In case of large-scale renewable energy plants, production output is regularly reviewed to ensure ROI. This is different for small plants. By comparing predicted production based on past meteorological data with actual production of a PV power plant, we estimate plant's condition and predict next required maintenance. The analysis detects performance losses and, therby, enhances economic profits. This challenge was part of the Energy Hackdays 2019 (https://hack.opendata.ch/project/284).


## Model

$q_{t,p} = \alpha_0 + \alpha_1 \times \hat{q}_{t,p}(\omega_{t-1}) + \epsilon_{t,p}$,
where $q_{t,p}$ is actual production, $\hat{q}_{t,p}$ estimated potential production based on past weather parameters $\omega_{t-1}$. 

## Approach
1. Estimate potential production based on past weather parameters $\hat{q}_{t,p}(\omega_{t-1})$
2. Compare this estimation with actual production $q_{t,p}$


In [1]:
import pandas as pd
import matplotlib.pyplot as plt
import statsmodels.api as sm
import seaborn as sns
import ppscore as pps
import sys,os

In [2]:
os.chdir("..")
sys.path.append(os.getcwd())
from preprocessor.paths import (PATH_TO_PLANT_A,
                                 PATH_TO_PLANT_B,
                                 PATH_TO_PLANT_C,
                                 PATH_TO_WEATHER)
from preprocessor.preprocessor import Preprocessor

In [3]:
data_plant_a = Preprocessor(PATH_TO_PLANT_A, "timestamp").df_indexed_utc
data_plant_a = Preprocessor(PATH_TO_PLANT_A, "timestamp").df_indexed_utc
data_plant_c = Preprocessor(PATH_TO_PLANT_C, "timestamp").df_indexed_utc
data_weather = Preprocessor(PATH_TO_WEATHER, "local_time").df_indexed_utc

TypeError: _set_datetime_index() missing 1 required positional argument: 'local_time'

## Weather (Radiation) Prediction

### Which factors contribute most to PV production?

In [None]:
data_weather = WeatherPreprocessor(PATH_TO_WEATHER).df_indexed_utc

In [None]:
data = pd.merge(left=data_plant_a, right=data_weather,
                left_index=True, right_index=True)
data.columns

In [None]:
def heatmap(df):
    fig, ax = plt.subplots()
    heatmap = sns.heatmap(df, vmin=0, vmax=1, cmap="Blues", 
                          linewidths=0.5, annot=True, ax=ax)
    heatmap.set_title('PPS matrix')
    heatmap.set_xlabel('feature')
    heatmap.set_ylabel('target')
    return heatmap

In [None]:
def corr_heatmap(df):
    ax = sns.heatmap(df, vmin=-1, vmax=1, cmap="BrBG", linewidths=0.5, annot=True)
    ax.set_title('Correlation matrix')
    return ax

In [None]:
sns.set()
heatmap(pps.matrix(data))

In [None]:
corr_heatmap(data.corr())

In [None]:
sns.scatterplot(data=data, x="generation_kw", y="radiation_surface", alpha=0.1)

In [None]:
sns.scatterplot(data=data, x="generation_kw", y="radiation_toa", alpha=0.1)

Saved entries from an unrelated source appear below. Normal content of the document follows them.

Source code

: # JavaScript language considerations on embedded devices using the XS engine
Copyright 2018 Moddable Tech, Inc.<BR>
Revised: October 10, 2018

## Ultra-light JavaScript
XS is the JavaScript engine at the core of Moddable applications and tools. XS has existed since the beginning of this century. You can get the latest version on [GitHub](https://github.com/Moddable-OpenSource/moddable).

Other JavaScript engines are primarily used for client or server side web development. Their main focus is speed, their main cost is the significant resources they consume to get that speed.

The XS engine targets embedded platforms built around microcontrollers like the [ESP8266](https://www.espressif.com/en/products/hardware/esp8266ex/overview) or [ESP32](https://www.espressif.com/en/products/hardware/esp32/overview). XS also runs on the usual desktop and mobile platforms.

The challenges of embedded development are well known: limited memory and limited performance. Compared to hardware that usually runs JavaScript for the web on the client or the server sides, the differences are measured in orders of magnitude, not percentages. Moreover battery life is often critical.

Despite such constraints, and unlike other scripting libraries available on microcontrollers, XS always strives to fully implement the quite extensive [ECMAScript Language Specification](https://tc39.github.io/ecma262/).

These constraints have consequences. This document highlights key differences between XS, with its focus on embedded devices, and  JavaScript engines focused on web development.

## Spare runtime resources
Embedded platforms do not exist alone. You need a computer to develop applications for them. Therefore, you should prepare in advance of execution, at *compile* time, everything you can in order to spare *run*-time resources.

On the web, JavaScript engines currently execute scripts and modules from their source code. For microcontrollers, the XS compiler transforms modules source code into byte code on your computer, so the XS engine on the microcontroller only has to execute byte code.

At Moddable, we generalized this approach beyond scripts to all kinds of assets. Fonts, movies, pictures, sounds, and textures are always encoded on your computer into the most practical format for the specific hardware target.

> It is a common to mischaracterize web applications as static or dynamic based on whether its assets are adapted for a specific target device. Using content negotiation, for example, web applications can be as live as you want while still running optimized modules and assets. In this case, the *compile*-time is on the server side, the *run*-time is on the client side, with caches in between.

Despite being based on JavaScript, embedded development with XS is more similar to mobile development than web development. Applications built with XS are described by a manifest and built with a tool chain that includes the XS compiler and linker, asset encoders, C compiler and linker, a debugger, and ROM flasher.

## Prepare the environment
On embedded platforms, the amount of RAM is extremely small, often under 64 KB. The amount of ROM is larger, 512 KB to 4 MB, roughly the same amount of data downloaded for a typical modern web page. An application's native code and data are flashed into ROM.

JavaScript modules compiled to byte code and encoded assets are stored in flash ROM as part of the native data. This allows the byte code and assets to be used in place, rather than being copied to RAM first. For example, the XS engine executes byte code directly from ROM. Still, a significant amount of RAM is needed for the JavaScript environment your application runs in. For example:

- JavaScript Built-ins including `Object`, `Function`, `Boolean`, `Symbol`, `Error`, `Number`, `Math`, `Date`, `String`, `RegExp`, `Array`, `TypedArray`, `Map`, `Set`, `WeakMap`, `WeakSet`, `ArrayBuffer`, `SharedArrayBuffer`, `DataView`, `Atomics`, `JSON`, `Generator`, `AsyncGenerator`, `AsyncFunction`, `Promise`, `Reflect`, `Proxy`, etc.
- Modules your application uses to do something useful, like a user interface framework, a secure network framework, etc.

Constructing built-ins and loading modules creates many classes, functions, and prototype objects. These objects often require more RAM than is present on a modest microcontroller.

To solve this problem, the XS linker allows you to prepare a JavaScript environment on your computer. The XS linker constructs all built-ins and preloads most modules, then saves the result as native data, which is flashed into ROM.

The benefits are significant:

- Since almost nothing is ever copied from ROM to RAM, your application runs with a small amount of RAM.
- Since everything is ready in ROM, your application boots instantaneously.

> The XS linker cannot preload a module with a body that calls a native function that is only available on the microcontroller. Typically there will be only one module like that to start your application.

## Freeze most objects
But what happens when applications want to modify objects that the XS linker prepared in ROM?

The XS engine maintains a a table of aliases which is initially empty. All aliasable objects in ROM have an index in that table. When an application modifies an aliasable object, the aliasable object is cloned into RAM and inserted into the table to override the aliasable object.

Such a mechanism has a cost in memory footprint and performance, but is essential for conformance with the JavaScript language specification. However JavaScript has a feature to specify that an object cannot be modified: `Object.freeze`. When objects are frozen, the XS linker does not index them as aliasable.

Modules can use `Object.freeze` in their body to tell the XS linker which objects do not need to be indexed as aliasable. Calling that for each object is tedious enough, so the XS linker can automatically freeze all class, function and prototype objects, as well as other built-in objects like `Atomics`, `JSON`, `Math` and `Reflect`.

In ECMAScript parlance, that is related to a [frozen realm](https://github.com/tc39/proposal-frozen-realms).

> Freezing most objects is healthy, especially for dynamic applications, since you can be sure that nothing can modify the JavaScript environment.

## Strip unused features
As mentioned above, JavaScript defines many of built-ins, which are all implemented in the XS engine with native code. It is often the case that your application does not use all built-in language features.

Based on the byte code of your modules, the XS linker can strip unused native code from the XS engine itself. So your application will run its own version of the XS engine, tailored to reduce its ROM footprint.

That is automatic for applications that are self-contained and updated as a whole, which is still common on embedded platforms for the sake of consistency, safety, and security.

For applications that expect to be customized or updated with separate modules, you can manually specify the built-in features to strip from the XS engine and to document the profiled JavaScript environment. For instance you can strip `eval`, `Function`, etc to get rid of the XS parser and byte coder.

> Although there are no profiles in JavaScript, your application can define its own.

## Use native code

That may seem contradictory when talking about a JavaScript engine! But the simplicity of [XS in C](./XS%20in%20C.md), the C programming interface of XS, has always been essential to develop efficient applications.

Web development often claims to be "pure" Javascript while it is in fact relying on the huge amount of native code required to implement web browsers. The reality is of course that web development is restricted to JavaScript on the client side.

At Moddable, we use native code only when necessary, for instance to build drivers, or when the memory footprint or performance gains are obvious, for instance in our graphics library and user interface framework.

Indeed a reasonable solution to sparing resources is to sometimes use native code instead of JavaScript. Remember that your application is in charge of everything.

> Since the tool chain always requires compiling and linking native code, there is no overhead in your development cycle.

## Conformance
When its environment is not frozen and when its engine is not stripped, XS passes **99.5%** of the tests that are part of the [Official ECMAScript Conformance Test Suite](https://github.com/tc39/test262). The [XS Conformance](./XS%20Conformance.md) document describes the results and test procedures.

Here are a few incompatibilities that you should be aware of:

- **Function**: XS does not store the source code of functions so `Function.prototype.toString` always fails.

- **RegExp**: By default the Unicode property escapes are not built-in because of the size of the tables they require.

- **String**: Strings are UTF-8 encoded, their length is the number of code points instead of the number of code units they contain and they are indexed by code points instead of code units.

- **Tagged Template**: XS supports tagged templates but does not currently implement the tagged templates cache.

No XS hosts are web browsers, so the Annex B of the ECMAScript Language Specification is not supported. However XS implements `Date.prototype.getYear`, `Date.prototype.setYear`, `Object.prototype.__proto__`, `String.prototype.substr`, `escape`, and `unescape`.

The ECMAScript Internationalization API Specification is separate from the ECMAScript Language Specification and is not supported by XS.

### Predict radiation in top of athmosphere based on past weather factors

#### Linear Regression

In [None]:
data["radiation_toa"].plot()

In [None]:
for col in data.columns:
    print(col)
    sns.distplot(data[col])
    plt.show()

In [None]:
data.columns

In [None]:
# separate our my predictor variables (X) from my outcome variable y
predictors = ['temperature', 'precipitation', 'snowfall', 'snow_mass', 'air_density', 
              'radiation_surface', 'cloud_cover']
X = data[predictors]
y = data['radiation_toa']

# Add a constant to the predictor variable set to represent the Bo intercept
X = sm.add_constant(X)
X

In [None]:
X[X.isna().sum(axis=1)>0]

In [None]:
# (1) select a significance value
alpha = 0.05

# (2) Fit the model
model = sm.OLS(y, X).fit()

# (3) evaluate the coefficients' p-values
model.summary()